(Collected data entries)
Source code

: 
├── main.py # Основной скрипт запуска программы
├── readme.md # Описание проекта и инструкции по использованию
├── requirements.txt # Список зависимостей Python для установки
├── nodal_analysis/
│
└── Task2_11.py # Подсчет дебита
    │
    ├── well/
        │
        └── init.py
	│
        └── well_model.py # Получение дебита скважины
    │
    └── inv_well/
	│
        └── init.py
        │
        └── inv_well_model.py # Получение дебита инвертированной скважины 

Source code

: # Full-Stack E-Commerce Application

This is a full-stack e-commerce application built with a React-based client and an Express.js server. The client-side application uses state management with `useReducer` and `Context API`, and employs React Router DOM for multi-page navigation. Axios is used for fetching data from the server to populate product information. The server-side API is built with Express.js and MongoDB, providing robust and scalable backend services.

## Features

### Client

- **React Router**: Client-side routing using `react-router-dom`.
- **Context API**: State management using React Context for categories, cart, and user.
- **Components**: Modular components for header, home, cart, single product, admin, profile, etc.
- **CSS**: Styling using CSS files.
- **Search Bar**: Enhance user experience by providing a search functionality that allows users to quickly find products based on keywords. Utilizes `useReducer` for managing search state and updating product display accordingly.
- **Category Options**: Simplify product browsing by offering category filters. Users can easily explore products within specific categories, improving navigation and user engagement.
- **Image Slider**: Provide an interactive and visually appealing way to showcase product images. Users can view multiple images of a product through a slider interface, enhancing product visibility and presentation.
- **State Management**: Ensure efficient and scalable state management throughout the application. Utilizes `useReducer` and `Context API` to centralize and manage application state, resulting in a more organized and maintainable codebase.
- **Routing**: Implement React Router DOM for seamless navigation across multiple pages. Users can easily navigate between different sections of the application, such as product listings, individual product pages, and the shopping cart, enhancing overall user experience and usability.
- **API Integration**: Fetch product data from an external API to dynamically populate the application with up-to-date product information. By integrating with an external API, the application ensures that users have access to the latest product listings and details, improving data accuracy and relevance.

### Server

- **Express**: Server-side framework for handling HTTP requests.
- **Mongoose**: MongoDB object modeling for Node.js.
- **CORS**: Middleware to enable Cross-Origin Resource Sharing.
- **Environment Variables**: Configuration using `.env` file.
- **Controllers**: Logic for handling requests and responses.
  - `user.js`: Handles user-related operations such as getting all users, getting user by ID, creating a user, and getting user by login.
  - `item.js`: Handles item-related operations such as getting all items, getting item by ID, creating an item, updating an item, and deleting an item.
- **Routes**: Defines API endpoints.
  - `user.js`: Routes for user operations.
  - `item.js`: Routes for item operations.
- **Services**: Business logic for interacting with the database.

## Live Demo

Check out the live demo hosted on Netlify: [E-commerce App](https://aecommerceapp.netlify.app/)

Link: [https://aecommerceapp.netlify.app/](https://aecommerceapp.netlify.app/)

EXERCISE
Nothing but an exact copy of the records belongs in the answer.

WRITTEN ANSWER
Source code

: 
├── main.py # Основной скрипт запуска программы
├── readme.md # Описание проекта и инструкции по использованию
├── requirements.txt # Список зависимостей Python для установки
├── nodal_analysis/
│
└── Task2_11.py # Подсчет дебита
    │
    ├── well/
        │
        └── init.py
	│
        └── well_model.py # Получение дебита скважины
    │
    └── inv_well/
	│
        └── init.py
        │
        └── inv_well_model.py # Получение дебита инвертированной скважины 

Source code

: # Full-Stack E-Commerce Application

This is a full-stack e-commerce application built with a React-based client and an Express.js server. The client-side application uses state management with `useReducer` and `Context API`, and employs React Router DOM for multi-page navigation. Axios is used for fetching data from the server to populate product information. The server-side API is built with Express.js and MongoDB, providing robust and scalable backend services.

## Features

### Client

- **React Router**: Client-side routing using `react-router-dom`.
- **Context API**: State management using React Context for categories, cart, and user.
- **Components**: Modular components for header, home, cart, single product, admin, profile, etc.
- **CSS**: Styling using CSS files.
- **Search Bar**: Enhance user experience by providing a search functionality that allows users to quickly find products based on keywords. Utilizes `useReducer` for managing search state and updating product display accordingly.
- **Category Options**: Simplify product browsing by offering category filters. Users can easily explore products within specific categories, improving navigation and user engagement.
- **Image Slider**: Provide an interactive and visually appealing way to showcase product images. Users can view multiple images of a product through a slider interface, enhancing product visibility and presentation.
- **State Management**: Ensure efficient and scalable state management throughout the application. Utilizes `useReducer` and `Context API` to centralize and manage application state, resulting in a more organized and maintainable codebase.
- **Routing**: Implement React Router DOM for seamless navigation across multiple pages. Users can easily navigate between different sections of the application, such as product listings, individual product pages, and the shopping cart, enhancing overall user experience and usability.
- **API Integration**: Fetch product data from an external API to dynamically populate the application with up-to-date product information. By integrating with an external API, the application ensures that users have access to the latest product listings and details, improving data accuracy and relevance.

### Server

- **Express**: Server-side framework for handling HTTP requests.
- **Mongoose**: MongoDB object modeling for Node.js.
- **CORS**: Middleware to enable Cross-Origin Resource Sharing.
- **Environment Variables**: Configuration using `.env` file.
- **Controllers**: Logic for handling requests and responses.
  - `user.js`: Handles user-related operations such as getting all users, getting user by ID, creating a user, and getting user by login.
  - `item.js`: Handles item-related operations such as getting all items, getting item by ID, creating an item, updating an item, and deleting an item.
- **Routes**: Defines API endpoints.
  - `user.js`: Routes for user operations.
  - `item.js`: Routes for item operations.
- **Services**: Business logic for interacting with the database.

## Live Demo

Check out the live demo hosted on Netlify: [E-commerce App](https://aecommerceapp.netlify.app/)

Link: [https://aecommerceapp.netlify.app/](https://aecommerceapp.netlify.app/)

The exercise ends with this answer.